Sweden caps its population of wolves at 210 animals, allowing for some to be hunted each year. Some argue capping the population - which was once nearly extinct and is now largely inbred - is arbitrary and cruel.
More than 6,700 hunters participated in Sweden's wolf culling
In Sweden's vast, sparsely populated forests, a wolf's howl can be a chilling sound.
The predators have a reputation for killing sheep and reindeer, and are loathed by many in the country, especially farmers. Nevertheless, Sweden extends an uneasy welcome to 210 wolves in the name of biodiversity.
That's less than densely-populated Italy and Spain allow, and the life expectancy for any additional wolves in Sweden can be short. The country allowed hunters to kill 20 this year, flying in the face of the animal's protected status and European Union regulations.
More than 6,700 hunters turned out to cull the wolf population when hunting season opened in the country on January 15. Despite the average Swede's love of nature, the animals have a special place in their collective subconscious.
Centuries-old newspaper reports, literature, folk tales and even Swedish films help to cement fear. One famous silent movie stars a pack of hungry wolves chasing terrified people on a horse-drawn sled over the ice and snow - an event which never took place, but one that is lodged in Swede's consciousness all the same.
Sweden's Environment Minister Andreas Carlgren says the country protects wolves
In 2009, Sweden returned to wolf hunting after a decades-long ban allowed the population to regenerate from near-extinction. Twenty-seven wolves were allowed to be killed in 2010, and the country's policy now foresees 20 wolf packs having 20 pups each year for a period of five years.
While wolves in Sweden today are largely inbred, wildlife biologists disagree over whether initial autopsies of the wolves reveal signs of inbreeding, especially since those culled last year did not.
According to Sweden's Environment Minister Andreas Carlgren, new wolves "of Eastern origin" will be introduced into the population this year for purposes of "genetic enhancement." He added that he is "confident we will be able to dispel the doubts that the (European) Commission has on our wolf policy."
Magnus Blucher, the Swedish Ministry of the Environment's chief legal advisor, told Deutsche Welle the country's wolf policy is "to save the wolves in Sweden, and nothing else."

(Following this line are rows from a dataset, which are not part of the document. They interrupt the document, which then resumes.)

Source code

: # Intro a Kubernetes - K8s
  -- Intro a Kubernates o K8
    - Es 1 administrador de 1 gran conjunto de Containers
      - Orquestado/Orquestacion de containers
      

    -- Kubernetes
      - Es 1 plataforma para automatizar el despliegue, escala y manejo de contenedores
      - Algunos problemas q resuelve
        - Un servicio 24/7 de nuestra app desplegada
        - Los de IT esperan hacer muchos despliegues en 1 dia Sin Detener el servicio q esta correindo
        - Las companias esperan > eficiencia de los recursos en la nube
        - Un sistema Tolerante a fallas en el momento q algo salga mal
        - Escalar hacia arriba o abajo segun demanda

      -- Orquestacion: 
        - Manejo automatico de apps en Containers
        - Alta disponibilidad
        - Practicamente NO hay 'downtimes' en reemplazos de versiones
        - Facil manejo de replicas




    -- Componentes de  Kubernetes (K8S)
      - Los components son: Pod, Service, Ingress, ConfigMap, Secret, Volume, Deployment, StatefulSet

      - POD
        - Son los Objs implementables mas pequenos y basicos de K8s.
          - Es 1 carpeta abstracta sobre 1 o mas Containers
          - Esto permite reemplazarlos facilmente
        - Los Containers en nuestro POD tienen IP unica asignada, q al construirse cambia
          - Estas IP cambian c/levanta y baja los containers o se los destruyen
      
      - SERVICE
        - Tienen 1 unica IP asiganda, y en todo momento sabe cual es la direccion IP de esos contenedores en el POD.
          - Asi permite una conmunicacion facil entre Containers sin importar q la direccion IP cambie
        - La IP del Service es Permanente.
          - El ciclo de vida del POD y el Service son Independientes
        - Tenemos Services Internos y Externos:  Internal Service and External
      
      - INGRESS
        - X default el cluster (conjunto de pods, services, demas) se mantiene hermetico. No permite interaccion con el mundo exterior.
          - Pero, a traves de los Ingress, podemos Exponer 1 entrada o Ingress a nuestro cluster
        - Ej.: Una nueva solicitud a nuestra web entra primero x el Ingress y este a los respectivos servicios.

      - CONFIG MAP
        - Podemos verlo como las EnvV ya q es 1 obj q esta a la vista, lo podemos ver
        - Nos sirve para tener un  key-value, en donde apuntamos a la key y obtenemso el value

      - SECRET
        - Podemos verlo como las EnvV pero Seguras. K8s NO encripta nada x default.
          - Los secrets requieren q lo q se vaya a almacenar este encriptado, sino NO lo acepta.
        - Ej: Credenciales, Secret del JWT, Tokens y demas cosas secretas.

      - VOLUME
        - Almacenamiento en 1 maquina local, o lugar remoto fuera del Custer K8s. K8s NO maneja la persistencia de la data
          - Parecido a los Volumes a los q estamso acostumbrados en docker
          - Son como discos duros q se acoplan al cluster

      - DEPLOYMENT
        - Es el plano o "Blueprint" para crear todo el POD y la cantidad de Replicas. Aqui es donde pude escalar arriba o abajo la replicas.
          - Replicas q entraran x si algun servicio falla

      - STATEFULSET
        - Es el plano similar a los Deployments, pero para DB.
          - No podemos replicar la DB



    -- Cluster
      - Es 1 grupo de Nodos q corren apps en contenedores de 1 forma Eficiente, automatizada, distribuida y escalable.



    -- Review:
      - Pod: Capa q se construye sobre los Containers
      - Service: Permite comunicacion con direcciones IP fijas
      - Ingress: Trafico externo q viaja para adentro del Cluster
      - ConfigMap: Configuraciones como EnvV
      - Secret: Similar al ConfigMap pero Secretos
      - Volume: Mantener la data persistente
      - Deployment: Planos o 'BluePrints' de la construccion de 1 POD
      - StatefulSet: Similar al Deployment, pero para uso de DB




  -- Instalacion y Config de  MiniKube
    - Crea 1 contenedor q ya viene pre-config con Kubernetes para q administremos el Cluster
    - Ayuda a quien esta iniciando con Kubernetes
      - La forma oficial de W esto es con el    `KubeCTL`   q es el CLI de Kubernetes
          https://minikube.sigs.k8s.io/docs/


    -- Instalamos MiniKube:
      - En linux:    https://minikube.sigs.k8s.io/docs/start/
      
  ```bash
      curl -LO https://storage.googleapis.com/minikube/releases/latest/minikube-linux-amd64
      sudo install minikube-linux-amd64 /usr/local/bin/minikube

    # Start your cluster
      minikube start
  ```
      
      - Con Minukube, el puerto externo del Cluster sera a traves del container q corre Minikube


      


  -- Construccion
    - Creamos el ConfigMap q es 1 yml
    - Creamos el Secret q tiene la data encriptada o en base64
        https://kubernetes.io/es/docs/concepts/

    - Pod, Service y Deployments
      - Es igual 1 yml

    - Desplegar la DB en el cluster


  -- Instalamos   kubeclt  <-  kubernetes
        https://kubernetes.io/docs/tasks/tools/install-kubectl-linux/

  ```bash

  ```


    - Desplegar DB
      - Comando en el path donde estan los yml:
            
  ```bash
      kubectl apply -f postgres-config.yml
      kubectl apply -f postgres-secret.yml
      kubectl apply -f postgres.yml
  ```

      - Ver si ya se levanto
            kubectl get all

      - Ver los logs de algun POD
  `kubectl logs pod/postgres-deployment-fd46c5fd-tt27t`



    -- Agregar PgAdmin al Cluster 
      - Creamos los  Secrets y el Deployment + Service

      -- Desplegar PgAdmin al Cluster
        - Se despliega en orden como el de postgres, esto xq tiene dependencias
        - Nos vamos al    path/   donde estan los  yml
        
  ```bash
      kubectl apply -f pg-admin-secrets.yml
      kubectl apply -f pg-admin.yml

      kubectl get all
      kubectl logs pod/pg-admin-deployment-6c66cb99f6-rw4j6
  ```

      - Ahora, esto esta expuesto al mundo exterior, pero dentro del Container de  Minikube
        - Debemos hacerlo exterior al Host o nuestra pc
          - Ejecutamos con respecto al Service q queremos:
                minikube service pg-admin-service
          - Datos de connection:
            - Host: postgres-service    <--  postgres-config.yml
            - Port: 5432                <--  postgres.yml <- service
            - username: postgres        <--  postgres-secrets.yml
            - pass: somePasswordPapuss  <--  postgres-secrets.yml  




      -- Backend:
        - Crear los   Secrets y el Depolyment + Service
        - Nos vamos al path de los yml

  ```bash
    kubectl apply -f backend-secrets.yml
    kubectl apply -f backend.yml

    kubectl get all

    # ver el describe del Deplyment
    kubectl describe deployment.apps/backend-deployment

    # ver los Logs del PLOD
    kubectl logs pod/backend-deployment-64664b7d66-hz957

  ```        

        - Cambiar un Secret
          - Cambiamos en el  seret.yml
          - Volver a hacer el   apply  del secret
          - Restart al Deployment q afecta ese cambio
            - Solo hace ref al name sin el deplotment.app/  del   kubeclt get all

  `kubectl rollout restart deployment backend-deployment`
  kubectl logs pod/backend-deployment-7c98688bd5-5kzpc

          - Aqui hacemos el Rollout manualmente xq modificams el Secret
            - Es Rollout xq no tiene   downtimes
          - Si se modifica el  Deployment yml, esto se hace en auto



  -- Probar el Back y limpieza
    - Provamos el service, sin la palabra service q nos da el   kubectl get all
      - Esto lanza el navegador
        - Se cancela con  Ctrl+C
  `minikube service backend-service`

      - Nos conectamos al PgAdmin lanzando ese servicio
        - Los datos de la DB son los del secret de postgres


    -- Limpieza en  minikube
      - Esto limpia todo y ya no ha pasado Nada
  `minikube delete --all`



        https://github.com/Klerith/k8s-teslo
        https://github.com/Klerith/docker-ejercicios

Sweden's wolves are largely inbred after recovering from near extinction
Court case possible
According to Mikael Karlsson, head of the Swedish Society for Nature Conservation, today's population descends from just three animals. He condemns the culling and welcomes EU action against Sweden.
"We need to increase the number of wolves, and also to make it easier for wolves from the Finnish, Russian population to migrate and breed in new genes," he told Deutsche Welle. "When you kill a high number of individuals of a threatened species, how can you then say you're trying to protect it?"
According to Karlsson, around 1,000 wolves are needed to maintain a healthy, genetically diverse population "at least in the short-term perspective."
"It's a hunt that prevents the favorable conservation status of the Swedish or Scandinavian population, so it's violating EU law, and it's incompatible with Swedish policy on biodiversity set by the parliament," he said.
The European Union has opened an infringement procedure. That could land the case before the European Court of Justice, which has the power to impose fines on member nations.
Sweden has vast, sparsely populated landscapes
Though plenty of hunters were willing to participate in the cull, environmental groups were unsparing in their criticisms, calling the hunt cruel and lacking a scientific basis. More than 7,600 people protested with a petition to the European Union, according to the Swedish Society for Nature Conservation.
Roland Zuiderveld, a journalist with Swedish public television, followed Swedish wolf hunter stomping through the snow-covered forests in Central Sweden.
"I think they feel a bit misunderstood," he told Deutsche Welle. "They feel some Swedes see them as crazy gunmen being out only for the kill."
"But to start with, in Sweden there is a hunting tradition in which hunters go out with their dogs. The dogs are especially vulnerable to wolves, as they tend to seek out wolves whereupon they get killed. So to Swedish hunters, this is an emotional issue as well as an economical issue."